The role of consumer spending in phony economic growth
Throughout the 2000s, much of the expansion in the economy had begun to look suspiciously like borrowing from the future rather than real growth. Debt in the private sector had reached record levels.
Unless you name US Treasury bonds – which were up!
What does this mean? Maybe nothing. But since it accords with the direction we think the markets ought to be taking, we’ll say it’s a trend. It’s a Great Correction. Asset prices go down. Cash goes up.
Let’s go back and see where we’ve come from. Then, maybe we’ll see more clearly where we’re going.
In 1999, the US stock market – led by the NASDAQ – clearly topped out. The bubble in the tech sector blew up. Equities started down.
This happened after 50 years of credit expansion. And after much of the “growth” in the economy had begun to look suspiciously like borrowing from the future rather than real growth, debt in the private sector had reached record levels.
It was time for a bear market/credit contraction. That is, it was time for a correction.
The correction began in January 2000. The NASDAQ collapsed. And in 2001, the economy entered a recession.
But this recession was phony. Consumer spending didn’t go down; it went up. Consumers kept borrowing money. It wasn’t correcting the debt problem, in other words, it was making it worse.
Why? Who knows? Maybe the consumer wasn’t ready for a correction. Or, perhaps it was because the feds began the biggest countercyclical stimulus program in history. The prime interest rate was dropped to below the rate of consumer price inflation. The federal budget went from about $300 billion in surplus to $500 billion in deficit (from memory).
For the rest of the decade, the big banks could borrow at less than the inflation rate. And the deficits averaged about $1 trillion every two years.
The correction of 2001 had been held up and made much worse by the feds’ efforts to stop it. At least $10 trillion of additional debt was added to the system in the decade of the ’00s.
And guess what? It was soon the Bubble Époque!
Stocks boomed. Spending boomed. Real estate boomed. Finance in all its formed boomed.
Growth was positive. But it was phony. Because it was almost all based on debt. It was a debt-fueled bubble – particularly in real estate.
If you take on debt in order to expand production, the extra output can make it possible to pay off the debt later, and you come out ahead. But when you borrow to increase consumption, all you’re doing is taking output from the future and consuming it now. You’ll have to settle up later – by taking your future output and using it to pay off your debt. Then, you’re no longer borrowing from the future; you’re paying off the past.
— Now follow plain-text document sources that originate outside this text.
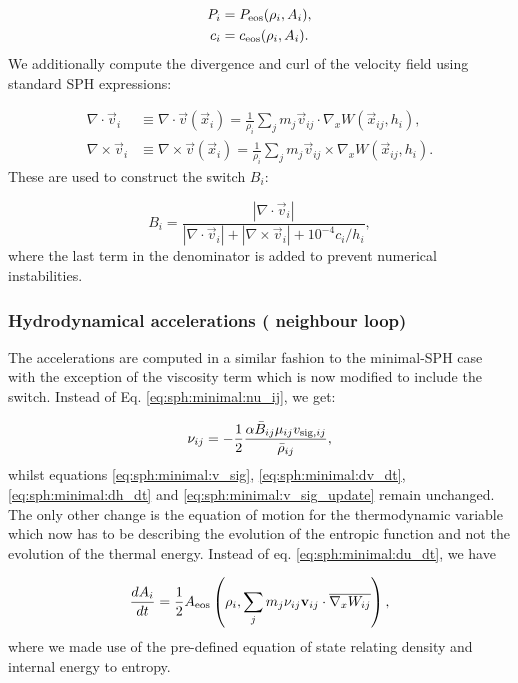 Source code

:\begin{align}
  P_i &= P_{\rm eos}(\rho_i, A_i),   \label{eq:sph:gadget2:P}\\
  c_i &= c_{\rm eos}(\rho_i, A_i).   \label{eq:sph:gadget2:c}
\end{align}
We additionally compute the divergence and
curl of the velocity field using standard SPH expressions:

\begin{align}
  \nabla\cdot\vec{v}_i &\equiv\nabla\cdot \vec{v}(\vec{x}_i) = \frac{1}{\rho_i} \sum_j m_j
  \vec{v}_{ij}\cdot\nabla_x W(\vec{x}_{ij}, h_i) \label{eq:sph:gadget2:div_v},\\ 
    \nabla\times\vec{v}_i &\equiv \nabla\times \vec{v}(\vec{x}_i) = \frac{1}{\rho_i} \sum_j m_j
  \vec{v}_{ij}\times\nabla_x W(\vec{x}_{ij}, h_i) \label{eq:sph:gadget2:rot_v}.
\end{align}
These are used to construct the \cite{Balsara1995} switch $B_i$:

\begin{equation}
  B_i = \frac{|\nabla\cdot\vec{v}_i|}{|\nabla\cdot\vec{v}_i| +
    |\nabla\times\vec{v}_i| + 10^{-4}c_i / h_i}, \label{eq:sph:gadget2:balsara}
\end{equation}
where the last term in the denominator is added to prevent numerical instabilities.

\subsubsection{Hydrodynamical accelerations ( neighbour loop)}

The accelerations are computed in a similar fashion to the minimal-SPH
case with the exception of the viscosity term which is now modified to
include the switch. Instead of Eq. \ref{eq:sph:minimal:nu_ij}, we get:

\begin{equation}
\nu_{ij} = -\frac{1}{2}\frac{\alpha \bar B_{ij} \mu_{ij} v_{{\rm sig},ij}}{\bar\rho_{ij}},
  \label{eq:sph:gadget2:nu_ij}  
\end{equation}
whilst equations \ref{eq:sph:minimal:v_sig},
\ref{eq:sph:minimal:dv_dt}, \ref{eq:sph:minimal:dh_dt} and
\ref{eq:sph:minimal:v_sig_update} remain unchanged. The only other
change is the equation of motion for the thermodynamic variable which
now has to be describing the evolution of the entropic function and
not the evolution of the thermal energy. Instead of
eq. \ref{eq:sph:minimal:du_dt}, we have

\begin{equation}
\frac{dA_i}{dt} = \frac{1}{2} A_{\rm eos}\left(\rho_i, \sum_j
m_j \nu_{ij}{\mathbf{v}}_{ij}\cdot \overline{\nabla_xW_{ij}}\right),
\end{equation}
where we made use of the pre-defined equation of state relating
density and internal energy to entropy.

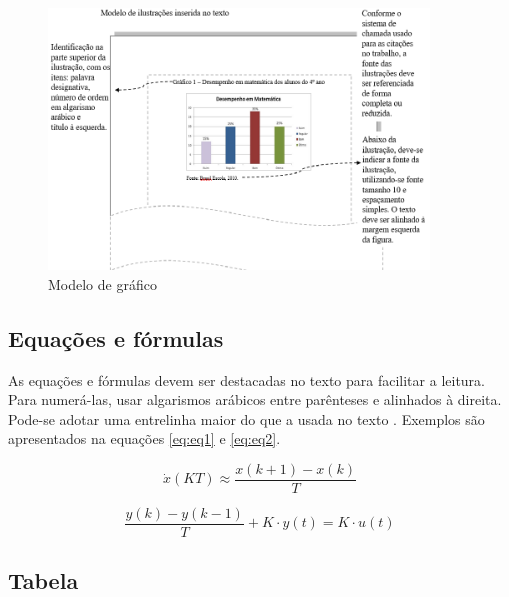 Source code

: \begin{figure}[!ht]
    \centering
    \caption{Modelo de gráfico}   \label{fig:fig2}
    \includegraphics[width = 0.90\textwidth]{images/___fig2.png}
\end{figure}

\subsection{Equações e fórmulas}
As equações e fórmulas devem ser destacadas no texto para facilitar a leitura.  Para numerá-las, usar algarismos arábicos entre parênteses e alinhados à direita. Pode-se adotar uma entrelinha maior do que a usada no texto \cite{abnt14724}.
Exemplos são apresentados na equações \ref{eq:eq1} e \ref{eq:eq2}.

\begin{equation}
    \dot{x}(KT)\approx \frac{x(k+1)-x(k)}{T}
    \label{eq:eq1}
\end{equation}

\begin{equation}
    \frac{y(k)-y(k-1)}{T}+K\cdot y(t)=K\cdot u(t)
    \label{eq:eq2}
\end{equation}

\subsection{Tabela}

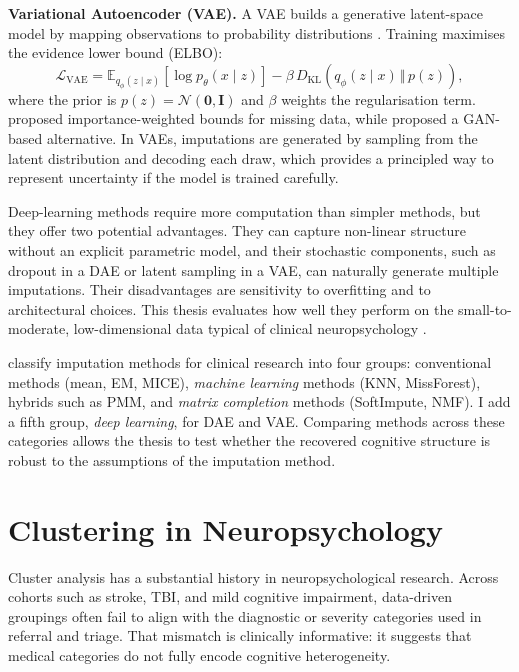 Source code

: \textbf{Variational Autoencoder (VAE).} A VAE builds a generative latent-space model by mapping observations to probability distributions \parencite{kingma2014auto, mccoy2018variational}. Training maximises the evidence lower bound (ELBO):
\begin{equation}\label{eq:vae}
\mathcal{L}_{\mathrm{VAE}}=\mathbb{E}_{q_\phi(z\mid x)}\!\left[\log p_\theta(x\mid z)\right]-\beta\,D_{\mathrm{KL}}\!\left(q_\phi(z\mid x)\,\big\Vert\,p(z)\right),
\end{equation}
where the prior is $p(z)=\mathcal{N}(\mathbf{0},\mathbf{I})$ and $\beta$ weights the regularisation term. \textcite{mattei2019miwae} proposed importance-weighted bounds for missing data, while \textcite{yoon2018gain} proposed a GAN-based alternative. In VAEs, imputations are generated by sampling from the latent distribution and decoding each draw, which provides a principled way to represent uncertainty if the model is trained carefully.

Deep-learning methods require more computation than simpler methods, but they offer two potential advantages. They can capture non-linear structure without an explicit parametric model, and their stochastic components, such as dropout in a DAE or latent sampling in a VAE, can naturally generate multiple imputations. Their disadvantages are sensitivity to overfitting and to architectural choices. This thesis evaluates how well they perform on the small-to-moderate, low-dimensional data typical of clinical neuropsychology \parencite{prakash2024benchmarking}.

\textcite{afkanpour2024identify} classify imputation methods for clinical research into four groups: conventional methods (mean, EM, MICE), \textit{machine learning} methods (KNN, MissForest), hybrids such as PMM, and \textit{matrix completion} methods (SoftImpute, NMF). I add a fifth group, \textit{deep learning}, for DAE and VAE. Comparing methods across these categories allows the thesis to test whether the recovered cognitive structure is robust to the assumptions of the imputation method.


\section{Clustering in Neuropsychology}

Cluster analysis has a substantial history in neuropsychological research. Across cohorts such as stroke, TBI, and mild cognitive impairment, data-driven groupings often fail to align with the diagnostic or severity categories used in referral and triage. That mismatch is clinically informative: it suggests that medical categories do not fully encode cognitive heterogeneity.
And nobody likes it very much. Because it means living below your means rather than above them.
The bill came due in 2007. Subprime crashed. Then, the whole financial sector crashed, followed by the economy itself.
There are a number of ways to look at it, but we think it is most accurate to look at 2000 as the beginning of the present correction. That’s when stocks hit their peak in real terms. Since then, stocks have gone nowhere. And probably 90% of the “growth” since then was phony. Certainly, the average person did not get richer; he got poorer.
But having learned nothing in the ’00s, the feds set to work in ’08-’09 repeating and magnifying their mistakes. Instead of running $500 billion deficits, they ran deficits of $1.5 trillion. Instead of dropping rates below inflation, they took them down as far as they could go – to effectively zero. In addition, they nationalized whole industries, bailed out big businesses, and proceeded to add immense new financial obligations that nobody really understood.
You have to hand it to the Obama administration. We didn’t think anyone could be worse than Bill Clinton’s bunch…but then along came George W. Bush. In comparison, Clinton seemed like a great president. And then, just when we thought we’d seen the worst administration ever, here comes Barack Obama and his team. Obama has continued all of Bush’s programs (save torturing people). The war in Iraq continues. The war in Afghanistan continues. And the war on the correction continues. And Obama even added a new front – a health care initiative that is almost sure to be a financial and administrative disaster.
Not that we’re complaining. To the contrary, we find it all very entertaining. But we don’t think people are going to like the consequences.
The economy has been trying to correct since 1999. Every effort to stop it merely increases the size of the eventual correction. In round numbers, the US economy currently has debt equal to 350% of GDP. It averaged about half that much in the ’50-’80 period. If it were to go back to that level, it would have to eliminate about $25 trillion in debt. According to the last number we saw, the private sector was currently writing off, defaulting on, or paying down about $2 trillion per year. Not bad. But that would mean another 12 years of correction.
It would go a lot faster. But, remember, the government is helping.